Historically, when white candidates have endorsed candidates of color in city-wide races, the arrangement hasn’t worked to everyone’s advantage. In 1997, then at-large councilor Peggy Davis Mullen made an unsolicited endorsement of Frank Jones, the sole African American in the at-large race, a move seen as an attempt to shore up her credentials in the progressive community. Jones did not fare well in Davis Mullen’s base of predominantly white voters in South Boston and West Roxbury.
Yancey points to a similar move by former councilor Larry DiCara, who endorsed African American candidate Clarence Dilday. Dilday lost. DiCara won.
For his part, Flaherty is capitalizing on his outsider status. At the Ward 5 meeting last week, he acknowledged the cold shoulder his two Irish American colleagues were giving him.
“I’m not going to be endorsed by the other councilors,” he said. “They’re probably endorsing each other. I also won’t be endorsed by the mayor. I’m beholden to no one.”
In contrast, each of the three incumbents stressed their ability to work together on the council and cited their ability to work with the Menino administration.
Arroyo, who clashed with Menino over the mayor’s plans to close branch libraries, cited his collaboration with Back Bay state Rep. Marty Walsz, who helped secure state funding to keep the branch libraries open.
Predictably, schools, public safety and city services dominated the candidates’ messaging in the Ward 5 debate. Despite the talk of unity on the council, the issue of neighborhood schools revealed sharp divisions among the incumbents.
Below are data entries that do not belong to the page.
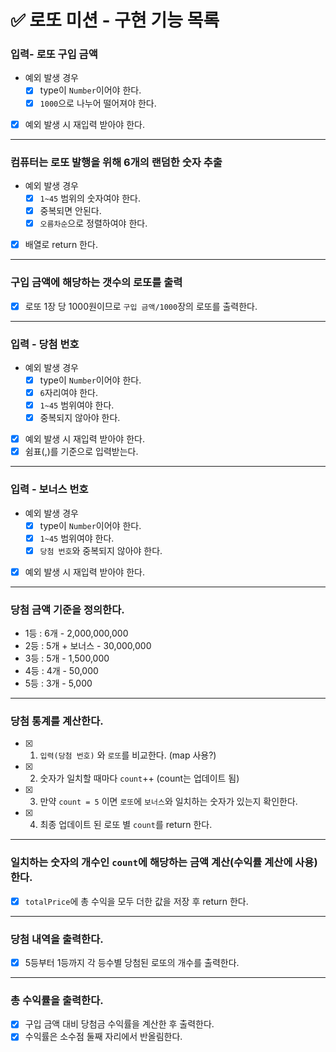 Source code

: # ✅ 로또 미션 - 구현 기능 목록

### 입력- 로또 구입 금액

- 예외 발생 경우
  - [x] type이 `Number`이어야 한다.
  - [x] `1000`으로 나누어 떨어져야 한다.
- [x] 예외 발생 시 재입력 받아야 한다.

---

### 컴퓨터는 로또 발행을 위해 6개의 랜덤한 숫자 추출

- 예외 발생 경우
  - [x] `1~45` 범위의 숫자여야 한다.
  - [x] 중복되면 안된다.
  - [x] `오름차순`으로 정렬하여야 한다.
- [x] 배열로 return 한다.

---

### 구입 금액에 해당하는 갯수의 로또를 출력

- [x] 로또 1장 당 1000원이므로 `구입 금액/1000`장의 로또를 출력한다.

---

### 입력 - 당첨 번호

- 예외 발생 경우
  - [x] type이 `Number`이어야 한다.
  - [x] `6`자리여야 한다.
  - [x] `1~45` 범위여야 한다.
  - [x] 중복되지 않아야 한다.
- [x] 예외 발생 시 재입력 받아야 한다.
- [x] 쉼표(,)를 기준으로 입력받는다.

---

### 입력 - 보너스 번호

- 예외 발생 경우
  - [x] type이 `Number`이어야 한다.
  - [x] `1~45` 범위여야 한다.
  - [x] `당첨 번호`와 중복되지 않아야 한다.
- [x] 예외 발생 시 재입력 받아야 한다.

---

### 당첨 금액 기준을 정의한다.

- 1등 : 6개 - 2,000,000,000
- 2등 : 5개 + 보너스 - 30,000,000
- 3등 : 5개 - 1,500,000
- 4등 : 4개 - 50,000
- 5등 : 3개 - 5,000

---

### 당첨 통계를 계산한다.

- [x] 1. `입력(당첨 번호)` 와 `로또`를 비교한다. (map 사용?)
- [x] 2. 숫자가 일치할 때마다 `count`++ (count는 업데이트 됨)
- [x] 3. 만약 `count = 5` 이면 `로또`에 `보너스`와 일치하는 숫자가 있는지 확인한다.
- [x] 4. 최종 업데이트 된 로또 별 `count`를 return 한다.

---

### 일치하는 숫자의 개수인 `count`에 해당하는 금액 계산(수익률 계산에 사용)한다.

- [x] `totalPrice`에 총 수익을 모두 더한 값을 저장 후 return 한다.

---

### 당첨 내역을 출력한다.

- [x] 5등부터 1등까지 각 등수별 당첨된 로또의 개수를 출력한다.

---

### 총 수익률을 출력한다.

- [x] 구입 금액 대비 당첨금 수익률을 계산한 후 출력한다.
- [x] 수익률은 소수점 둘째 자리에서 반올림한다.
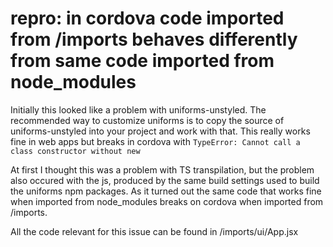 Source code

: 
# repro: in cordova code imported from /imports behaves differently from same code imported from node_modules

Initially this looked like a problem with uniforms-unstyled. The recommended way to customize uniforms is to copy the source of uniforms-unstyled into your project and work with that. This really works fine in web apps but breaks in cordova with `TypeError: Cannot call a class constructor without new`

At first I thought this was a problem with TS transpilation, but the problem also occured with the js, produced by the same build settings used to build the uniforms npm packages. As it turned out the same code that works fine when imported from node_modules breaks on cordova when imported from /imports.

All the code relevant for this issue can be found in /imports/ui/App.jsx

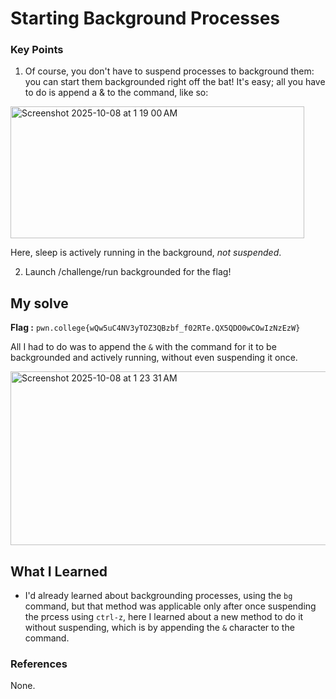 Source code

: # Starting Background Processes
### Key Points
1. Of course, you don't have to suspend processes to background them: you can start them backgrounded right off the bat! It's easy; all you have to do is append a & to the command, like so:

<img width="470" height="211" alt="Screenshot 2025-10-08 at 1 19 00 AM" src="https://github.com/user-attachments/assets/97d5a211-b645-408a-8066-e456d6301a13" />

Here, sleep is actively running in the background, _not suspended_.

2. Launch /challenge/run backgrounded for the flag!

## My solve
**Flag :** `pwn.college{wQw5uC4NV3yTOZ3QBzbf_f02RTe.QX5QDO0wCOwIzNzEzW}`

All I had to do was to append the `&` with the command for it to be backgrounded and actively running, without even suspending it once.

<img width="593" height="278" alt="Screenshot 2025-10-08 at 1 23 31 AM" src="https://github.com/user-attachments/assets/4c312120-d4ea-4ecd-aa84-22e6bdcfe5ce" />

## What I Learned
- I'd already learned about backgrounding processes, using the `bg` command, but that method was applicable only after once suspending the prcess using `ctrl-z`, here I learned about a new method to do it without suspending, which is by appending the `&` character to the command.

### References
None.
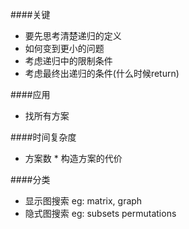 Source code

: ####关键

- 要先思考清楚递归的定义
- 如何变到更小的问题
- 考虑递归中的限制条件
- 考虑最终出递归的条件(什么时候return)

####应用
- 找所有方案

####时间复杂度
- 方案数 * 构造方案的代价

####分类

- 显示图搜索 eg: matrix, graph
- 隐式图搜索 eg: subsets permutations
In response to a question about keeping families with children in the city, Murphy and Connolly called for an end to busing, noting that the schools and the city are well integrated.
Connolly said the $80 million the city spends on busing could be better spent providing arts programs in the schools.
“We’re spending $80 million a year re-arranging deck chairs on the Titanic,” he said.
In a city where some neighborhoods, like West Roxbury and Jamaica Plain, have more schools and other neighborhoods, like Roxbury and Dorchester have more students than seats available, neighborhood schools remains a divisive issue among black and white elected officials.
“Good luck with neighborhood schools if you don’t have one,” Arroyo said.
There are no public schools in the Back Bay and Beacon Hill.
Arroyo and other councilors said they would work to get a public school built in the Back Bay.